Une fois que j’ai à peu près compris ce qu’ils veulent dire, je deviens géomètre, je plante les vrais empêchements d’où naitront les rigoles par où ça va jaillir, j’étire, je plisse, je les creuse, c’est très épidermique, et si ça sort ailleurs, j’applaudis ce qui m’échappe ; je veux qu’ils aient leurs chances, que le temps fasse son travail, lent, rapide, mais laboure, érode.  Ça me semble très réaliste.

Je suis dans une complète proximité avec ce qui arrive — quasi calcaire — (tant de choses accumulées apparemment) et en même temps, je ne suis pas dupe des sentiments, je sais que la vérité est souvent le stéréotype de la vérité. Alors je passe au tamis l’expression, trop tue. C’est la lutte constante (et calme) contre le rien qui menace tout, ou le trop plein, le bavardage des émotions. Je cache, je n’aime pas les confessions, j’aime leur pudeur.

Leurs secrets, que je comprends comme une bestiole mais pas plus, doivent rester ce qu’ils sont, secrets. Si je les fiche, c’est foutu, ils n’ont plus aucune voie de sortie.

A bas l’épinglage des papillons, à bas la psychologie, à bas les discours.

Ça se passe dans un silence total, merveilleux pour moi. C’est gai même si c’est triste, c’est pas grave quand c’est raté, j’ai tout le temps, la nappe des sentiments me passe au travers, j’oublie tout, je pense à tout, c’est comme une empathie volcanique qui trouve curieusement un asile dans les craies.

Souvent c’est une portée de chatons, il y en a quatre, cinq d’un coup, mais qui se ressemblent pas.

J’aime tout avec les pastels. Ils répondent tout de suite mais à pas de velours, c’est profond comme la matière humaine, ça va dans l’entre deux et même plus loin, c’est très doux, je touche, ils me touchent, ils sont d’emblée comme un souvenir, ils sont fragiles, je comprends pas les règles, et ça me plait de les inventer. Et chaque fois, j’oublie ce que j’avais trouvé.

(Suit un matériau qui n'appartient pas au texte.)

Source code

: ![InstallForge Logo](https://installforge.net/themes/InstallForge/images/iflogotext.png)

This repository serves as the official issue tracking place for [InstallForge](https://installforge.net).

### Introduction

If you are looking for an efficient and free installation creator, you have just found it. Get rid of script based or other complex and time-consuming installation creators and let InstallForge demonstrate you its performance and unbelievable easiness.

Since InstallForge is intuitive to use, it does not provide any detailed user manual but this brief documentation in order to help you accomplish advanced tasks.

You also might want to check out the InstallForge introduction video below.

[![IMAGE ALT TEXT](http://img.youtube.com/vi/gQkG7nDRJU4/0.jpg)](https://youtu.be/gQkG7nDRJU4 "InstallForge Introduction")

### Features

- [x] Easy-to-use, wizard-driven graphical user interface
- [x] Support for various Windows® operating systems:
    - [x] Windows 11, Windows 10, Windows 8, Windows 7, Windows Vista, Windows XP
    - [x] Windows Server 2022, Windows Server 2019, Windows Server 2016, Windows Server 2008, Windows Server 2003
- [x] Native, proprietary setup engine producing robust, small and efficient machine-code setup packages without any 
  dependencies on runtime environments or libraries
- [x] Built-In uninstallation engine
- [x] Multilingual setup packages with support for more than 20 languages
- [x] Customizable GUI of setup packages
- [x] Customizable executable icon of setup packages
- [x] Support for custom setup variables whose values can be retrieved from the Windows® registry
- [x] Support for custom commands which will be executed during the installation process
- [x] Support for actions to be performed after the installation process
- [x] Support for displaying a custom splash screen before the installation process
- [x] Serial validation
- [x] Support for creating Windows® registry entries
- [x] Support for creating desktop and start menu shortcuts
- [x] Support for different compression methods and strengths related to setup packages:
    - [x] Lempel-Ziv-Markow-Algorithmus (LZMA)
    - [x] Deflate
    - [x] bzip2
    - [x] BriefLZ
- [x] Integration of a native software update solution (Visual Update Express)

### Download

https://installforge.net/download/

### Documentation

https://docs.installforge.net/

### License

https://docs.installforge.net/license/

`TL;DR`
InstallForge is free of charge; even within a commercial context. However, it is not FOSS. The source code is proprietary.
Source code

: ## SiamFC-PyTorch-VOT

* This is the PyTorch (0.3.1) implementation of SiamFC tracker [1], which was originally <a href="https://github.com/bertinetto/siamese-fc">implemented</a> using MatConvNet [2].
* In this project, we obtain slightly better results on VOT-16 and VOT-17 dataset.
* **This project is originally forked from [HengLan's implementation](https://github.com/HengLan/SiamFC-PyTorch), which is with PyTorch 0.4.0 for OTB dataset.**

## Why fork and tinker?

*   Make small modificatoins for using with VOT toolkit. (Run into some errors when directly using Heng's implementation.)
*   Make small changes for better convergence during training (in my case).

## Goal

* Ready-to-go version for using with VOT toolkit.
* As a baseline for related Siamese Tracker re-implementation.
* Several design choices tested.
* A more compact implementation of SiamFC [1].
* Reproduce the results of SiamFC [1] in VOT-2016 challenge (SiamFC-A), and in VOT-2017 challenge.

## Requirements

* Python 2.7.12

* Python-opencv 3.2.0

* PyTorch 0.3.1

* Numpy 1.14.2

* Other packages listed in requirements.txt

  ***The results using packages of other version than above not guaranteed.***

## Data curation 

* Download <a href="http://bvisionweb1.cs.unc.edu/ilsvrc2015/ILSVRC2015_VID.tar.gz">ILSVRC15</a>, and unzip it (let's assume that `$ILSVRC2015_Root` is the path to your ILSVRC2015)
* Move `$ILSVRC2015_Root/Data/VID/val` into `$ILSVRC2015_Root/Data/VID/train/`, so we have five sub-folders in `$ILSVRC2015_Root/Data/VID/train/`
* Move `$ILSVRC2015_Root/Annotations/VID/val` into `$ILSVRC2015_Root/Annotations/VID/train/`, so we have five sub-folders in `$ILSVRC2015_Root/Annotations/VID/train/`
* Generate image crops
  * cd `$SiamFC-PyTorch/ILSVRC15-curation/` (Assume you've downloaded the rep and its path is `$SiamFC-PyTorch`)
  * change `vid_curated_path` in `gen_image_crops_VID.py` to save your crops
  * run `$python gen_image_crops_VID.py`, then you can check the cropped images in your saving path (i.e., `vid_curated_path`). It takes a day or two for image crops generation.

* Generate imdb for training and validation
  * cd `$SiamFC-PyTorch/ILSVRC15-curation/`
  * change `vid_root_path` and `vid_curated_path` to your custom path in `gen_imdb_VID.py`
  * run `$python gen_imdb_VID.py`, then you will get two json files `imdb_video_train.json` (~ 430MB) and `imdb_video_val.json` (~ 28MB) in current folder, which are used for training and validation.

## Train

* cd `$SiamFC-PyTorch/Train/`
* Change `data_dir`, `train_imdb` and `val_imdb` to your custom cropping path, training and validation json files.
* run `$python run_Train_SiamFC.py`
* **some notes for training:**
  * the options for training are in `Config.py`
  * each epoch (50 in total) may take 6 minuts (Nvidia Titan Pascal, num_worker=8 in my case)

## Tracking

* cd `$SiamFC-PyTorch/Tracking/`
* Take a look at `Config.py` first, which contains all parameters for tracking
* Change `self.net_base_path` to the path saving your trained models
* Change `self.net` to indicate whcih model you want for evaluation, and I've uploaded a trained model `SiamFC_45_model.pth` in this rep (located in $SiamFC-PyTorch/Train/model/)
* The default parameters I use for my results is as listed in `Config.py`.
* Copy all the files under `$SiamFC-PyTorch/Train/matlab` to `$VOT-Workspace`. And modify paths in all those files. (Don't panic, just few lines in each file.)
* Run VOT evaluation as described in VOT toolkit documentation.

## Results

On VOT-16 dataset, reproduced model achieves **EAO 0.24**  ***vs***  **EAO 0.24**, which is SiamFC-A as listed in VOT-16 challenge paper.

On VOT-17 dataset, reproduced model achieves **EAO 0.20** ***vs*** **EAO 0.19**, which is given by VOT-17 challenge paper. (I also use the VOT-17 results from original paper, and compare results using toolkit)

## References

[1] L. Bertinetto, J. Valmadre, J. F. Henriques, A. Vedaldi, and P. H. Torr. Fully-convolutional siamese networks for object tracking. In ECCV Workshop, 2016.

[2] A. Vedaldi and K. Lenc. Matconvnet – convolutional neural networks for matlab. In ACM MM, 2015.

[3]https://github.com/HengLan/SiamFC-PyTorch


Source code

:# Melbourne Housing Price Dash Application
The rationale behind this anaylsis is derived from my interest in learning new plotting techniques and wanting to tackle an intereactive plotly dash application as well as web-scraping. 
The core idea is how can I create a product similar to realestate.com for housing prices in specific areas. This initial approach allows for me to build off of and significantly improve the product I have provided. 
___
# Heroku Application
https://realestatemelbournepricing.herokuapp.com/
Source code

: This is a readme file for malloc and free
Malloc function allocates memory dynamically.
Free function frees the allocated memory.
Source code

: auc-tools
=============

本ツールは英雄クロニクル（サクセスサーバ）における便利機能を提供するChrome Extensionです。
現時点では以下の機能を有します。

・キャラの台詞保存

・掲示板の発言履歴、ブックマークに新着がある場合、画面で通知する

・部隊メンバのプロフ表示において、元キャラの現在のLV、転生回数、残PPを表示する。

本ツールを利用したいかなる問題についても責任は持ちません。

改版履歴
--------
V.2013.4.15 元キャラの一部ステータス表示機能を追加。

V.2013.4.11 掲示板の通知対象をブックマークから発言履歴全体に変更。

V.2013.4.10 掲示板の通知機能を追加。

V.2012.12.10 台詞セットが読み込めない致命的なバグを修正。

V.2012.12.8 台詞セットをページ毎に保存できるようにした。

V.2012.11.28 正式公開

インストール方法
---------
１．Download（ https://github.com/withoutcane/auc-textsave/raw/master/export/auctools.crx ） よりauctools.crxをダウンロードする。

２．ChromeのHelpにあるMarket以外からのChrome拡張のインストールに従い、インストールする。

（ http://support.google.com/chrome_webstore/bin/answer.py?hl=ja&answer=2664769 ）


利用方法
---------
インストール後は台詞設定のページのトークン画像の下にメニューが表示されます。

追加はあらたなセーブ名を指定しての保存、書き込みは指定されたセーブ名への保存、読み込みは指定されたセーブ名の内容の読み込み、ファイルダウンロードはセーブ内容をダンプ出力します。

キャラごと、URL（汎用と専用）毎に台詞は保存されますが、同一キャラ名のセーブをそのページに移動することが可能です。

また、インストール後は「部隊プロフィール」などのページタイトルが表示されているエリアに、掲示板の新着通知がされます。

Quel rapport avec la comédie ? Ben, sincèrement, je n’en vois pas beaucoup. Sauf que jouer, contrairement aux apparences, est une activité assez éloignée du mensonge, assez proche de la spéléologie finalement ; on entre dans la peau des autres, on sait très bien que parler ne veut presque rien dire, alors on va derrière, on se défait d’un savoir pour être bons compagnons, on endosse des secrets, on rit, on pleure. On est des tuyaux par lesquels les autres passent.

Donc oui, ça a à voir.

Bien sûr, ma description du métier est très idyllique. Dans la réalité, c’est plus rude. Tant de bêtises, tant de folie, tant de foutaises et de jeux en spirales qui gâchent la beauté.

Alors je m’en vais un peu plus loin, et je dessine.